In terms of safety, Phelps County may have the most to gain in the Highway 63 corridor. Of the seven counties concerned, Phelps County recorded the most motor vehicle crashes from 2010 to 2019 with 2,541 total, plus 14 fatalities and 41 serious injuries. Across the entire region, there were 8,108 total crashes along the Highway 63 corridor from 2010 to 2019, plus 79 fatalities and 271 serious injuries.
“What it really comes down to is if the general public, the folks that drive the roads and purchase the goods, are willing to pay the additional sales tax to see an improved roadway,” Prigge says. “We say it’s the top priority for our region, but it really comes down to if people are willing to pay for it.”
Preliminary calculations by the Highway 63 Alliance indicate with conservative growth estimates a theoretical one-cent sales tax to fund the Highway 63 improvements through a seven-county Transportation Development District would generate around $28 million per year, or more than $300 million over 10 years with higher economic growth. That funding could be further leveraged through grants. For example, the federal BUILD grant comes with an 80/20 federal-local cost share.
“This is something that's been talked about for a long time, and there's been a couple of efforts over the last five to 10 years to raise the level of the conversation, but this seems like the most committed effort to start to build some consensus,” says Rolla City Administrator John Butz. “Areas like Poplar Bluff, Kirksville and other communities have, rather than waiting on MoDOT, come up with the funding to expand their two-lane state highways and formed these TDDs to proactively fund construction entirely themselves, or leverage matching funds to get those projects done in three to five years instead of 15 to 20.”
A similar multicounty regional TDD effort in Missouri was launched to four-lane US Highway 36 through Macon, Marion, Monroe, Shelby and Ralls counties. In that case, the improvements have increased safety and reduced travel times, and led to the roadway’s consideration of becoming an extension of Interstate 72.

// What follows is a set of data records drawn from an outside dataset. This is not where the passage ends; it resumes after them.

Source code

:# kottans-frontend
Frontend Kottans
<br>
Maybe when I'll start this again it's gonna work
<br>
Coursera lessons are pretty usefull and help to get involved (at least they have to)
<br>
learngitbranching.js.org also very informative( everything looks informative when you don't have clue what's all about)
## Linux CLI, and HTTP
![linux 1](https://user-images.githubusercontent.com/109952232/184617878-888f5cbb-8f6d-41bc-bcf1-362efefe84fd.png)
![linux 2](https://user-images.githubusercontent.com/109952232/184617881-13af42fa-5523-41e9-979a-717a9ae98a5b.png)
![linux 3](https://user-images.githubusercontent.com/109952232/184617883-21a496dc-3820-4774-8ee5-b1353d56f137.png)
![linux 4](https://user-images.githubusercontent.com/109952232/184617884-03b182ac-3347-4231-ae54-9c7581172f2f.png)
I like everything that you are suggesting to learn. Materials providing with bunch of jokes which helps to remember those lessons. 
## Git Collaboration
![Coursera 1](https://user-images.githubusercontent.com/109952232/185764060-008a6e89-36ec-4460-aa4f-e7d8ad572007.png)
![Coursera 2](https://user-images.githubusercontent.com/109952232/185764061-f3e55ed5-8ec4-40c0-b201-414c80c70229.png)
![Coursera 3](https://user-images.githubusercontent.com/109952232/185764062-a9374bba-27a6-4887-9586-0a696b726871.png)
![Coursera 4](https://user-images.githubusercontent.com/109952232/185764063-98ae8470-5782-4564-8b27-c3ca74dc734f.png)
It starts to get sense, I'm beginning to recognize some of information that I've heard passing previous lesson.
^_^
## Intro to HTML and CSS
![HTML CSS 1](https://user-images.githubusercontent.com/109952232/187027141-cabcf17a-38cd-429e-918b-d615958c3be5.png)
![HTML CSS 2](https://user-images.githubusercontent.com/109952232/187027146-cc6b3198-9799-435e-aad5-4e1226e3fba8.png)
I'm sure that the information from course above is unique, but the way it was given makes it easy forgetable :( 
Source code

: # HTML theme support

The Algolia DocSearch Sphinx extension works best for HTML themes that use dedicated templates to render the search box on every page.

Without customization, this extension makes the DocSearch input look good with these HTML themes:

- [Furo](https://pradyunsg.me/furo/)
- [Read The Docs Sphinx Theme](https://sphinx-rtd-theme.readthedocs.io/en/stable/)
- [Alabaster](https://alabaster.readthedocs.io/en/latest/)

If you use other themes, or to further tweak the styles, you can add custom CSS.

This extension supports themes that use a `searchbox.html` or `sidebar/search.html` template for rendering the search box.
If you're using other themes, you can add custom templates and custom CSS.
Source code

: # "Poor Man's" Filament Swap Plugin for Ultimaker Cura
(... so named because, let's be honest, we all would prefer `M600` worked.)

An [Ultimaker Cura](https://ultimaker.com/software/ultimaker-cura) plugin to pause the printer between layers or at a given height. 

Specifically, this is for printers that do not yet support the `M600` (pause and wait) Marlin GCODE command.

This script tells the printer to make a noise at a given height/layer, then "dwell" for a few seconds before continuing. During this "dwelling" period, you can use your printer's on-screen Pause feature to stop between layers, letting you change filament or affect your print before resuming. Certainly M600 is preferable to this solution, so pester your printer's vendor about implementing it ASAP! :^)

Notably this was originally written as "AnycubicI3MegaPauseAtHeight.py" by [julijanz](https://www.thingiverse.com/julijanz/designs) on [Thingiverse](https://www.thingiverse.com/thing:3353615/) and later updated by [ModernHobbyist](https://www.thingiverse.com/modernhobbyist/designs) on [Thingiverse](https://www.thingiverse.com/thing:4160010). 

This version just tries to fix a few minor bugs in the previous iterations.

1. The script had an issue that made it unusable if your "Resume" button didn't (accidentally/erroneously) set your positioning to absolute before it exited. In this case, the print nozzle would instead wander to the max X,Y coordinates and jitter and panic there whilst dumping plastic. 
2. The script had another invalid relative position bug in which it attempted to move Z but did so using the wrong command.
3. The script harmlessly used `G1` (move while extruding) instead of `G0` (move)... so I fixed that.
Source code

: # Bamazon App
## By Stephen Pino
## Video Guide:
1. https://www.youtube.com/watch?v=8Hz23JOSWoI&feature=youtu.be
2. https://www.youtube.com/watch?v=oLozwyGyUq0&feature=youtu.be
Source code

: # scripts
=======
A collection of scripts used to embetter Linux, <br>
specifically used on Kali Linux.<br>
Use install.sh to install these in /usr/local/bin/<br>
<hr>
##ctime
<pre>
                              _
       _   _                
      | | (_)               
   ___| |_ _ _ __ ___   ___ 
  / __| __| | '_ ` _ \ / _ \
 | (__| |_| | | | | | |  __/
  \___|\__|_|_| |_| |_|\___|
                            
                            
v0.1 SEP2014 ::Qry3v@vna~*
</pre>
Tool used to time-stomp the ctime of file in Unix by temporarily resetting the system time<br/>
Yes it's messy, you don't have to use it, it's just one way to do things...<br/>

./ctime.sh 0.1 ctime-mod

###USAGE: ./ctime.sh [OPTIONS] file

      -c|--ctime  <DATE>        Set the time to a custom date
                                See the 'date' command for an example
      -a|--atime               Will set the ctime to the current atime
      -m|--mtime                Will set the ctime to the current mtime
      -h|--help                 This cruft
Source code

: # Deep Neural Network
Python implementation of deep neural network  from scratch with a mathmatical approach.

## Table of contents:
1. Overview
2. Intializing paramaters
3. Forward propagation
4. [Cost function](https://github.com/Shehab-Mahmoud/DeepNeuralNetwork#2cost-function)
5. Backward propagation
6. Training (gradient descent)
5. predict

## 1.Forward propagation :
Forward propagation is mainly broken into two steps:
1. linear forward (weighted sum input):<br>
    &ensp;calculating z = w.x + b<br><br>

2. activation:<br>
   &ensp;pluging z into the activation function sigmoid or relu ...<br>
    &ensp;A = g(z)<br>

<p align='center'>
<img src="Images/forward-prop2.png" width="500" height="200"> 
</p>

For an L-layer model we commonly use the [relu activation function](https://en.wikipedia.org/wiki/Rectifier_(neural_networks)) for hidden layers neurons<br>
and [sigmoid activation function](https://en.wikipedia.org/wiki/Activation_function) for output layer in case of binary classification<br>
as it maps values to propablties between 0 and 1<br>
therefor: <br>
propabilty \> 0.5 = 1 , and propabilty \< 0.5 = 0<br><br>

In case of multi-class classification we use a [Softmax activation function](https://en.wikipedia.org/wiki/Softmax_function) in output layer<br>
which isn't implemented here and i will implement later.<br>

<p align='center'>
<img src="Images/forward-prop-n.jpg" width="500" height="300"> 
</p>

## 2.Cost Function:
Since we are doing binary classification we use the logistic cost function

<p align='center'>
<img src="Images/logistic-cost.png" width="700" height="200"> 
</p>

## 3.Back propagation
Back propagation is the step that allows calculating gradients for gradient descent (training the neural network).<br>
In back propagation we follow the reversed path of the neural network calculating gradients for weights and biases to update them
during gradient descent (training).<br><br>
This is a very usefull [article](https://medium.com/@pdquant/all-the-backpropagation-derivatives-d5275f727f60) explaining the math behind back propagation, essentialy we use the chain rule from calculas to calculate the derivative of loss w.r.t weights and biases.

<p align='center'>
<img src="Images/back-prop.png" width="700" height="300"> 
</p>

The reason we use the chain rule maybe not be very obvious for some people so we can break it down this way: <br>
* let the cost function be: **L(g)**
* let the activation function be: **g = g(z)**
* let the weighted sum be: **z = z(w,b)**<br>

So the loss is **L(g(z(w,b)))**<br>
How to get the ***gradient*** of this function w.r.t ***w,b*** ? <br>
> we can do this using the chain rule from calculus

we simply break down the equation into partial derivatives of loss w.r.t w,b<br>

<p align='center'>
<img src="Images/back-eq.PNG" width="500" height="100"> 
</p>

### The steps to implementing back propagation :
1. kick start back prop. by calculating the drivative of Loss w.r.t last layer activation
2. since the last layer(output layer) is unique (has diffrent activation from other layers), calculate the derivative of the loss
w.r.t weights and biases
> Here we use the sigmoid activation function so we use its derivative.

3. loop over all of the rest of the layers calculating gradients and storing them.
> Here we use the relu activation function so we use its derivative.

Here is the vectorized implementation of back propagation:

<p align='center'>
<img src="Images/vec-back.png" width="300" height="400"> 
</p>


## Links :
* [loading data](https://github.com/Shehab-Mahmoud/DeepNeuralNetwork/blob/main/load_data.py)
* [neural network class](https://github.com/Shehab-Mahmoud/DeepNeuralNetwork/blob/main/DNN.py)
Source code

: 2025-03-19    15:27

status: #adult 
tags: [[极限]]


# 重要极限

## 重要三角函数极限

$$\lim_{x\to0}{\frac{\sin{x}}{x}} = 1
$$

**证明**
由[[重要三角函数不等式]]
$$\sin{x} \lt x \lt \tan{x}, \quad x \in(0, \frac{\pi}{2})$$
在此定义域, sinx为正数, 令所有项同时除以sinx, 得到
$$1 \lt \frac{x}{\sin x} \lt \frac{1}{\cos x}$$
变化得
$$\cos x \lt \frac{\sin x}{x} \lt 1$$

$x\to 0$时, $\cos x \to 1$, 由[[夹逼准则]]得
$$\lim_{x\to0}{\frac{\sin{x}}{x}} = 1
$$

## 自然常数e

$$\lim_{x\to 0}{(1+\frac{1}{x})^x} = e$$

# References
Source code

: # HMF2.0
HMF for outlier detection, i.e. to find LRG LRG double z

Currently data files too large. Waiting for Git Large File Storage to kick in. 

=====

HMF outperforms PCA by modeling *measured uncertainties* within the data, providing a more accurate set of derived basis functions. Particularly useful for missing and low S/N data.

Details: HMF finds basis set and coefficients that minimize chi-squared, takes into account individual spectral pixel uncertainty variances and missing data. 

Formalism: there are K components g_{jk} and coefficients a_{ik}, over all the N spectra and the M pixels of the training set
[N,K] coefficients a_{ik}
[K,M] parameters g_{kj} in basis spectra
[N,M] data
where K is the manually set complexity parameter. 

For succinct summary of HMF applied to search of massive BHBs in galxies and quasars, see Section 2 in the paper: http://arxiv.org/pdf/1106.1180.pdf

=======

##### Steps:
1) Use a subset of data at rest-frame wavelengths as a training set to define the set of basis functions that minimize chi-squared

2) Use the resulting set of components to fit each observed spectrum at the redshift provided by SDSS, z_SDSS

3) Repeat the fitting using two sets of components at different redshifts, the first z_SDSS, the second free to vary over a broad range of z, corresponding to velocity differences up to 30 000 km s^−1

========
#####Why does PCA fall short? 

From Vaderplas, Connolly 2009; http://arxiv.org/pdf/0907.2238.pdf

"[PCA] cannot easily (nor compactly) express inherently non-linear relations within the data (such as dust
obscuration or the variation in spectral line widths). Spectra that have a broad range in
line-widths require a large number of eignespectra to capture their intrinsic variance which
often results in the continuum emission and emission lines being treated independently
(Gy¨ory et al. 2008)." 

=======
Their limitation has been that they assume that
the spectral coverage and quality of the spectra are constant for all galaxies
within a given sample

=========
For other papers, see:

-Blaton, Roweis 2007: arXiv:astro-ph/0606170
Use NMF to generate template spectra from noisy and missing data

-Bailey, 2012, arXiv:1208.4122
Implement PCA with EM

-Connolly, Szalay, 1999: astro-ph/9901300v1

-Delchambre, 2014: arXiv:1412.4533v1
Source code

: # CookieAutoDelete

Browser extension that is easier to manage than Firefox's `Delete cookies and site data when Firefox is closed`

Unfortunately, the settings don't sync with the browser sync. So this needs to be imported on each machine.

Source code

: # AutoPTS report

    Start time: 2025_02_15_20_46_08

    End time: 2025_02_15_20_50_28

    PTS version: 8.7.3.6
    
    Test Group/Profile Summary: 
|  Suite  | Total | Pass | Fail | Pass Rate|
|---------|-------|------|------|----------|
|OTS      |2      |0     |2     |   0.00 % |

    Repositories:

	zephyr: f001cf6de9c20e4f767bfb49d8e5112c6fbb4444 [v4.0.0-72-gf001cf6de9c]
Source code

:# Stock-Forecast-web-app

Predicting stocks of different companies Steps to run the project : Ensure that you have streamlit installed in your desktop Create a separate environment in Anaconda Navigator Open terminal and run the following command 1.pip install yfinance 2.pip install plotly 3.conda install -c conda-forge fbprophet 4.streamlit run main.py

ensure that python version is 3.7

Butz adds an overhaul of Highway 63 could also potentially breathe new life into the idea of creating a Highway 63 bypass around Rolla through building a fifth Interstate 44 interchange.
“I think that would be the city's position” Butz says. “It would only make sense to do this if we provided a mechanism for people who are just trying to transverse the state going from Arkansas to Iowa and relieve the congestion in our primary business corridor. We think a fifth interchange would have to be a really important part of that.”
Speaking from the experience of helping lead the Move Rolla TDD, Butz says planners with the Highway 63 Alliance should embrace long-range planning.
“It takes a lot of shared vision, it takes a lot of data, a lot of analysis, and then it takes a compelling argument as to why people should want to spend more tax dollars,” Butz says. “We should proceed cautiously, thoroughly and patiently. These things can take a long time. Here in Rolla, the Highway 72 Extension was actively on the drawing board for 20 years.”
Members of the Highway 63 Alliance are planning to hold additional meetings moving forward with nonprofit formation and initial fundraising as the next primary goals. If the necessary money is secured, additional studies will be commissioned to update environmental studies, draft updated cost estimates and collect new data which could be used in a grant application.